» **Data for this task**
----

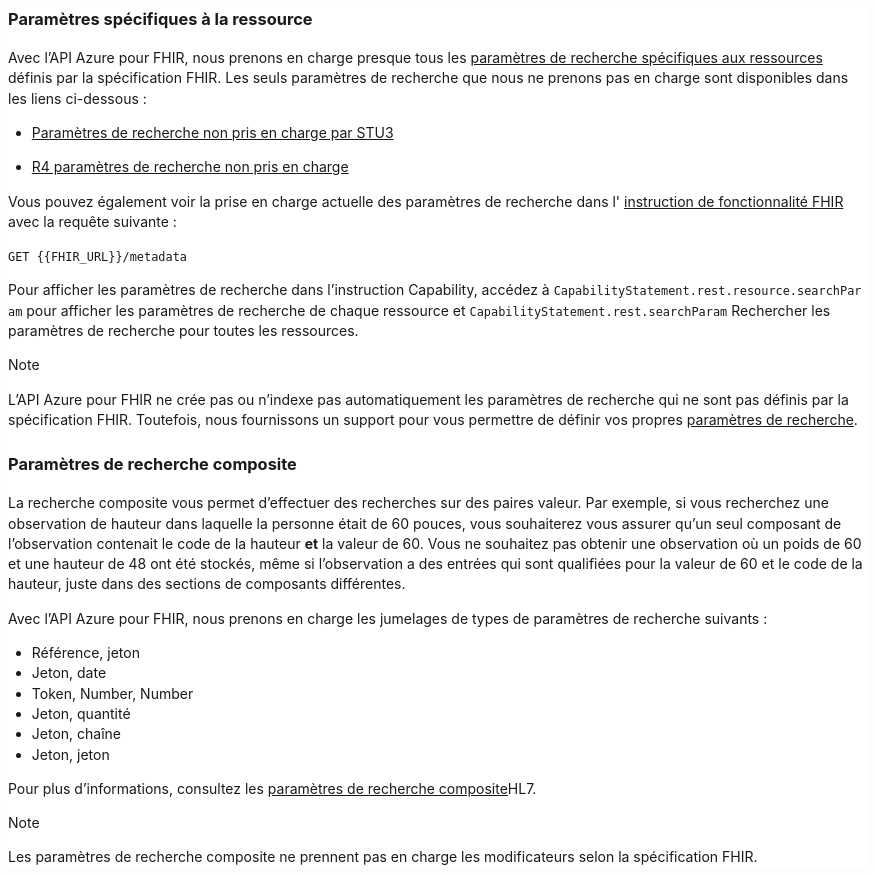 ### <a name="resource-specific-parameters"></a>Paramètres spécifiques à la ressource

Avec l’API Azure pour FHIR, nous prenons en charge presque tous les [paramètres de recherche spécifiques aux ressources](https://www.hl7.org/fhir/searchparameter-registry.html) définis par la spécification FHIR. Les seuls paramètres de recherche que nous ne prenons pas en charge sont disponibles dans les liens ci-dessous :

* [Paramètres de recherche non pris en charge par STU3](https://github.com/microsoft/fhir-server/blob/main/src/Microsoft.Health.Fhir.Core/Data/Stu3/unsupported-search-parameters.json)

* [R4 paramètres de recherche non pris en charge](https://github.com/microsoft/fhir-server/blob/main/src/Microsoft.Health.Fhir.Core/Data/R4/unsupported-search-parameters.json)

Vous pouvez également voir la prise en charge actuelle des paramètres de recherche dans l' [instruction de fonctionnalité FHIR](https://www.hl7.org/fhir/capabilitystatement.html) avec la requête suivante :

```rest
GET {{FHIR_URL}}/metadata
```

Pour afficher les paramètres de recherche dans l’instruction Capability, accédez à `CapabilityStatement.rest.resource.searchParam` pour afficher les paramètres de recherche de chaque ressource et `CapabilityStatement.rest.searchParam` Rechercher les paramètres de recherche pour toutes les ressources.

> [!NOTE]
> L’API Azure pour FHIR ne crée pas ou n’indexe pas automatiquement les paramètres de recherche qui ne sont pas définis par la spécification FHIR. Toutefois, nous fournissons un support pour vous permettre de définir vos propres [paramètres de recherche](how-to-do-custom-search.md).

### <a name="composite-search-parameters"></a>Paramètres de recherche composite
La recherche composite vous permet d’effectuer des recherches sur des paires valeur. Par exemple, si vous recherchez une observation de hauteur dans laquelle la personne était de 60 pouces, vous souhaiterez vous assurer qu’un seul composant de l’observation contenait le code de la hauteur **et** la valeur de 60. Vous ne souhaitez pas obtenir une observation où un poids de 60 et une hauteur de 48 ont été stockés, même si l’observation a des entrées qui sont qualifiées pour la valeur de 60 et le code de la hauteur, juste dans des sections de composants différentes. 

Avec l’API Azure pour FHIR, nous prenons en charge les jumelages de types de paramètres de recherche suivants :

* Référence, jeton
* Jeton, date
* Token, Number, Number
* Jeton, quantité
* Jeton, chaîne
* Jeton, jeton

Pour plus d’informations, consultez les [paramètres de recherche composite](https://www.hl7.org/fhir/search.html#composite)HL7. 

> [!NOTE]
> Les paramètres de recherche composite ne prennent pas en charge les modificateurs selon la spécification FHIR.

----

» **What to do**
What is needed here is each line above set down word for word, minus the images.

» **Response area**
 ### <a name="resource-specific-parameters"></a>Paramètres spécifiques à la ressource

Avec l’API Azure pour FHIR, nous prenons en charge presque tous les [paramètres de recherche spécifiques aux ressources](https://www.hl7.org/fhir/searchparameter-registry.html) définis par la spécification FHIR. Les seuls paramètres de recherche que nous ne prenons pas en charge sont disponibles dans les liens ci-dessous :

* [Paramètres de recherche non pris en charge par STU3](https://github.com/microsoft/fhir-server/blob/main/src/Microsoft.Health.Fhir.Core/Data/Stu3/unsupported-search-parameters.json)

* [R4 paramètres de recherche non pris en charge](https://github.com/microsoft/fhir-server/blob/main/src/Microsoft.Health.Fhir.Core/Data/R4/unsupported-search-parameters.json)

Vous pouvez également voir la prise en charge actuelle des paramètres de recherche dans l' [instruction de fonctionnalité FHIR](https://www.hl7.org/fhir/capabilitystatement.html) avec la requête suivante :

```rest
GET {{FHIR_URL}}/metadata
```

Pour afficher les paramètres de recherche dans l’instruction Capability, accédez à `CapabilityStatement.rest.resource.searchParam` pour afficher les paramètres de recherche de chaque ressource et `CapabilityStatement.rest.searchParam` Rechercher les paramètres de recherche pour toutes les ressources.

> [!NOTE]
> L’API Azure pour FHIR ne crée pas ou n’indexe pas automatiquement les paramètres de recherche qui ne sont pas définis par la spécification FHIR. Toutefois, nous fournissons un support pour vous permettre de définir vos propres [paramètres de recherche](how-to-do-custom-search.md).

### <a name="composite-search-parameters"></a>Paramètres de recherche composite
La recherche composite vous permet d’effectuer des recherches sur des paires valeur. Par exemple, si vous recherchez une observation de hauteur dans laquelle la personne était de 60 pouces, vous souhaiterez vous assurer qu’un seul composant de l’observation contenait le code de la hauteur **et** la valeur de 60. Vous ne souhaitez pas obtenir une observation où un poids de 60 et une hauteur de 48 ont été stockés, même si l’observation a des entrées qui sont qualifiées pour la valeur de 60 et le code de la hauteur, juste dans des sections de composants différentes. 

Avec l’API Azure pour FHIR, nous prenons en charge les jumelages de types de paramètres de recherche suivants :

* Référence, jeton
* Jeton, date
* Token, Number, Number
* Jeton, quantité
* Jeton, chaîne
* Jeton, jeton

Pour plus d’informations, consultez les [paramètres de recherche composite](https://www.hl7.org/fhir/search.html#composite)HL7. 

> [!NOTE]
> Les paramètres de recherche composite ne prennent pas en charge les modificateurs selon la spécification FHIR.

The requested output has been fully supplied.